▶ **EXERCISE PROMPT**
Report how many lines below contain the word "发生在对该channel进行的发送完成之前", and give only that number.

Saved entries
___

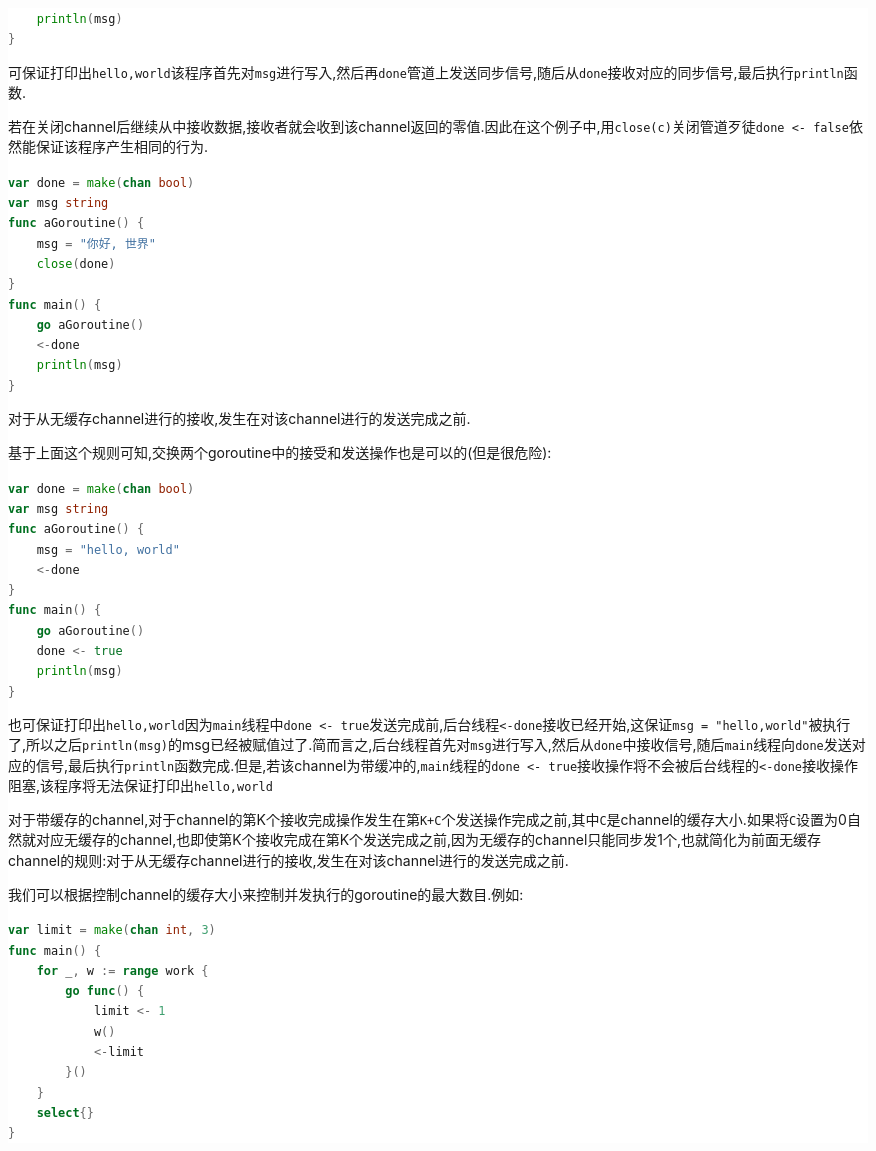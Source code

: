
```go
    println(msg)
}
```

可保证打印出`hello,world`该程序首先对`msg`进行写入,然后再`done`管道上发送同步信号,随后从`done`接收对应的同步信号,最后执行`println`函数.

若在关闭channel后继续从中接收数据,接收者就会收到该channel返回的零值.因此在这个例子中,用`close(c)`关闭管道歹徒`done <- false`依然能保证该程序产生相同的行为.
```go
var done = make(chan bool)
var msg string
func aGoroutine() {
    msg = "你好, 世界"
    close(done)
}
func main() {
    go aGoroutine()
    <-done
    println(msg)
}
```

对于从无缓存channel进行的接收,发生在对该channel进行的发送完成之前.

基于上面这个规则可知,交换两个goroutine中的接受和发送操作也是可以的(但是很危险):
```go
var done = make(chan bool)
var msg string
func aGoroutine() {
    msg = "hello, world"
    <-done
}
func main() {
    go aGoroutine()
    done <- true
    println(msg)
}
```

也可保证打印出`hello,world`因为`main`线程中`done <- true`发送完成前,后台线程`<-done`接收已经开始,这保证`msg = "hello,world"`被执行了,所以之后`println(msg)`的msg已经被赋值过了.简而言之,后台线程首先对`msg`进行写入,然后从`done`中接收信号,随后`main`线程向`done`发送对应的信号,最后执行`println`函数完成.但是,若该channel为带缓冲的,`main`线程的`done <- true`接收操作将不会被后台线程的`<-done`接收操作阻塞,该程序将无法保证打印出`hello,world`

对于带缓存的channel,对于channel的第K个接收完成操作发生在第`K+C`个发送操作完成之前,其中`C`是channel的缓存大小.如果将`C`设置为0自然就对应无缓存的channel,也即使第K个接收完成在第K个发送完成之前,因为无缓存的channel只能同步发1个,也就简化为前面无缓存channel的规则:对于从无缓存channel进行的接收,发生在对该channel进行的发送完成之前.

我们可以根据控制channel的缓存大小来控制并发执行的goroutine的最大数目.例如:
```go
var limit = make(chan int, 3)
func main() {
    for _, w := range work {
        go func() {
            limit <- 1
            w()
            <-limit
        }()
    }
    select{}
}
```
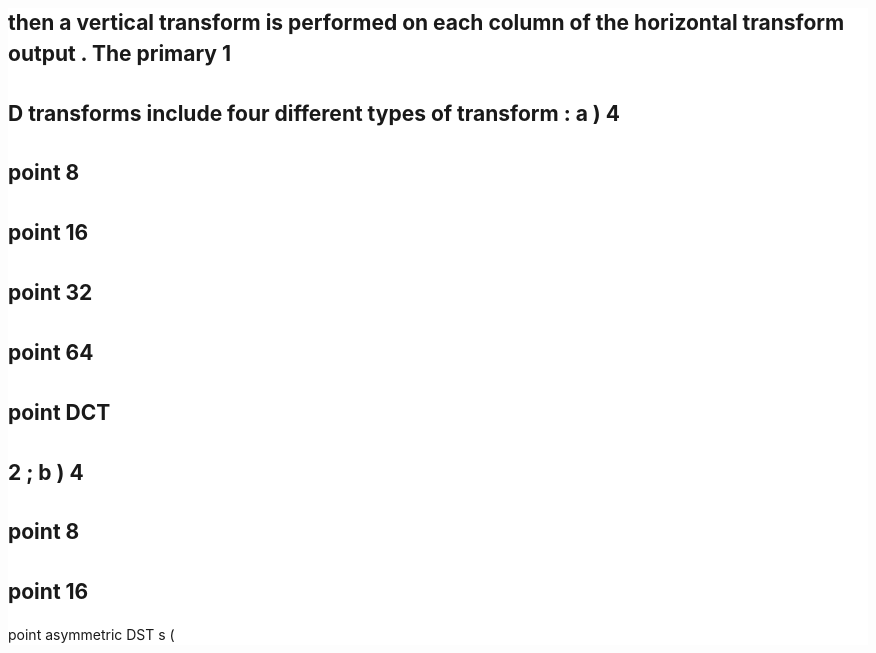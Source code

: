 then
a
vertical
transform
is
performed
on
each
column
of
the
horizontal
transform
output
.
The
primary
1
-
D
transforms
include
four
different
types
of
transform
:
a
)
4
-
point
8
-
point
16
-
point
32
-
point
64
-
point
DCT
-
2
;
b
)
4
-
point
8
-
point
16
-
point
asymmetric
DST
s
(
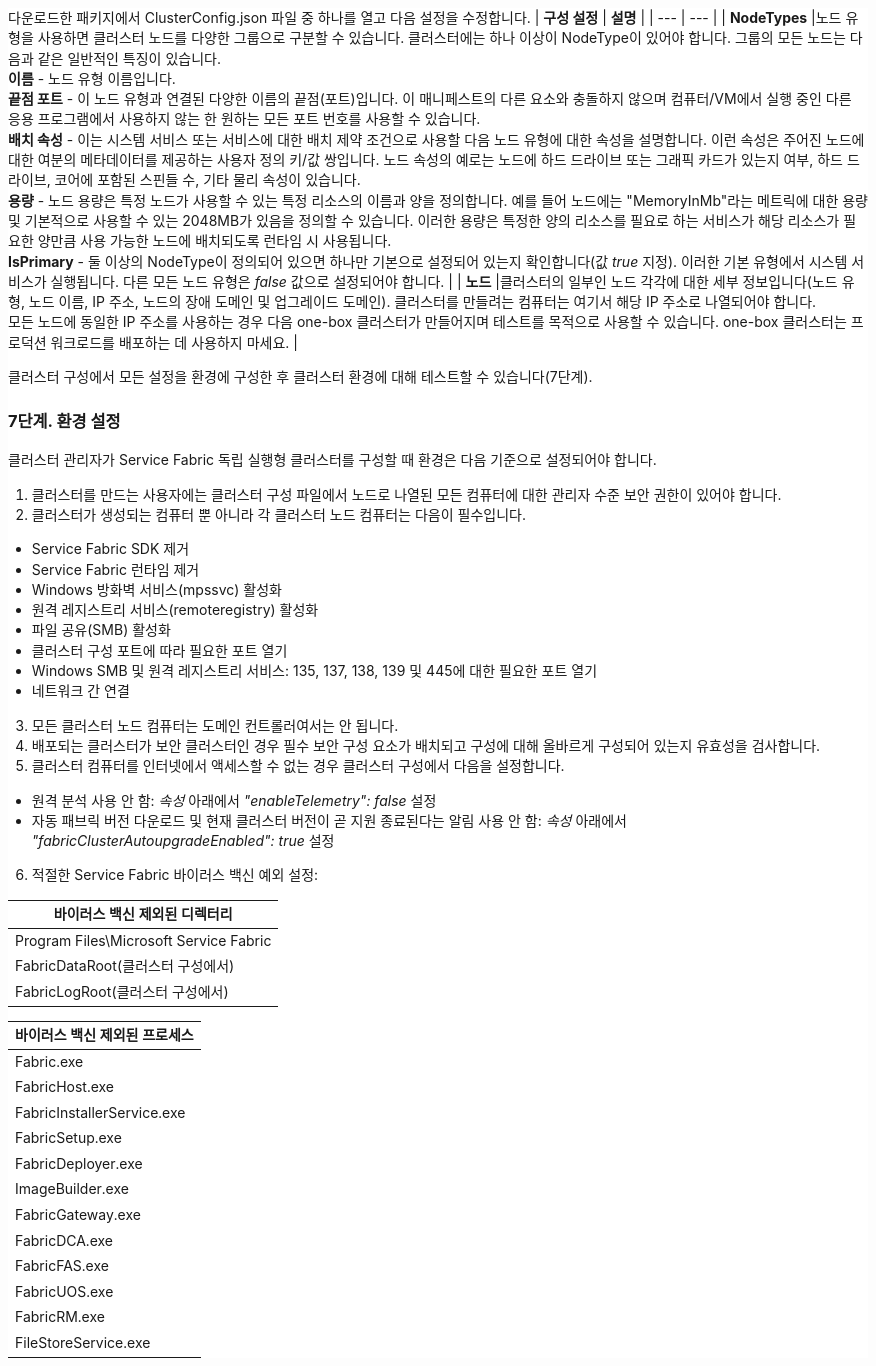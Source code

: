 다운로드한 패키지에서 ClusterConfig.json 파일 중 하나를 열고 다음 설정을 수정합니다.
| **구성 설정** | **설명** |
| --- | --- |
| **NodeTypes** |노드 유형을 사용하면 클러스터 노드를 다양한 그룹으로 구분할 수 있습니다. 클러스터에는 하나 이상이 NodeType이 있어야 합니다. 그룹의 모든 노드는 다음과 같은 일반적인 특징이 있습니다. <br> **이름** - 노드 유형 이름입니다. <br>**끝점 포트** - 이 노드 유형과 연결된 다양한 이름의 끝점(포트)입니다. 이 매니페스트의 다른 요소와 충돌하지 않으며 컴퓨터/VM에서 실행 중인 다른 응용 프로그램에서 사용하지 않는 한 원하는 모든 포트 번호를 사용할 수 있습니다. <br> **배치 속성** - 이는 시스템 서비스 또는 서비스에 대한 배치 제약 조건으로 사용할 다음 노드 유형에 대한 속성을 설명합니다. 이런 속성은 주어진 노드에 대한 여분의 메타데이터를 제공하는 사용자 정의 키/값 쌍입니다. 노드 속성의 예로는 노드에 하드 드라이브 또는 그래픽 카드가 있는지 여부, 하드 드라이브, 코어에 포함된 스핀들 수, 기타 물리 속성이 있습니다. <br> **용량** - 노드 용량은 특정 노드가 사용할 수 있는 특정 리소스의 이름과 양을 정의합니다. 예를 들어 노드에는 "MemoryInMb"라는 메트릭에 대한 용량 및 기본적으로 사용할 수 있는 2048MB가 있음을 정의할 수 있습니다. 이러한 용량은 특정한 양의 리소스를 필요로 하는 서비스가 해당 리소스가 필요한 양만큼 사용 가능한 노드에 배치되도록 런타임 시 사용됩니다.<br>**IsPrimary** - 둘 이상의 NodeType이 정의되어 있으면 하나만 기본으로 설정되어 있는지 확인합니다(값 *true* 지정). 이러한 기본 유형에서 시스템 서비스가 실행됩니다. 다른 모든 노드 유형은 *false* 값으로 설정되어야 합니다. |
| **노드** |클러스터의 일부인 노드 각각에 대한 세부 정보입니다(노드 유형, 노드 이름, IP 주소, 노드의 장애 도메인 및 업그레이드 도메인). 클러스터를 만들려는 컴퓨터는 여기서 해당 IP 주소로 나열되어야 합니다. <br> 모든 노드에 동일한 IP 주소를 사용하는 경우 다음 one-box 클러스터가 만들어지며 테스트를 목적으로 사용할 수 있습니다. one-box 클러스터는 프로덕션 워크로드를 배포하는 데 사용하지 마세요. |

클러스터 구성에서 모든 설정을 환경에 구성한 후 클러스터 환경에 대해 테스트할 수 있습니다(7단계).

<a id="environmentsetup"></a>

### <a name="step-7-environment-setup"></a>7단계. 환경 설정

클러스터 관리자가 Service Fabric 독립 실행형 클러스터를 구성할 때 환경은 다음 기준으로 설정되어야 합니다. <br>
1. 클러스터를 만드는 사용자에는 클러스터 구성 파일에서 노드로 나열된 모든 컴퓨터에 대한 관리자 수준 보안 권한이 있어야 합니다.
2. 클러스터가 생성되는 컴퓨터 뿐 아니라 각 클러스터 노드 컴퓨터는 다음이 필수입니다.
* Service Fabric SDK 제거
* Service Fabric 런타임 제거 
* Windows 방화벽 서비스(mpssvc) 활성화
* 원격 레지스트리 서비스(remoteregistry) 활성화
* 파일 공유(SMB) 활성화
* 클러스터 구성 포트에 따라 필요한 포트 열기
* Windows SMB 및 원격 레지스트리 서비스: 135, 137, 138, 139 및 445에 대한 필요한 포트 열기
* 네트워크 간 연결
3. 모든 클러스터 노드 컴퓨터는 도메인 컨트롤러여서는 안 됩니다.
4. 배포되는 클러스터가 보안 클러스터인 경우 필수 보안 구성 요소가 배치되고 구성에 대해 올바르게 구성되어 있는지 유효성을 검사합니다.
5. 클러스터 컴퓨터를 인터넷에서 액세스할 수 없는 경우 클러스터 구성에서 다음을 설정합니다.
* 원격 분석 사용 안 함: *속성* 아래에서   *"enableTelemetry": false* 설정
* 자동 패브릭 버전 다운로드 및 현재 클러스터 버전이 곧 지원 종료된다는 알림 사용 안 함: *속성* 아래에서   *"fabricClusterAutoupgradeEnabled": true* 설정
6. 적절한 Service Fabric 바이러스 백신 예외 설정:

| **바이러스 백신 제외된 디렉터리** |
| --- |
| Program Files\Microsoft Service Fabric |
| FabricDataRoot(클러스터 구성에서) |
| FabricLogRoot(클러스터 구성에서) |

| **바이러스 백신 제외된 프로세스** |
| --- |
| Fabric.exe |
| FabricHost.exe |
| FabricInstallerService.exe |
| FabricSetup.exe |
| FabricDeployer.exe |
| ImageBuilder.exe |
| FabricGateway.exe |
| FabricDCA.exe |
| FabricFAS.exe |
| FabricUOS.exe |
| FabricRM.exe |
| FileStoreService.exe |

___

▶ **RESPONSE**
2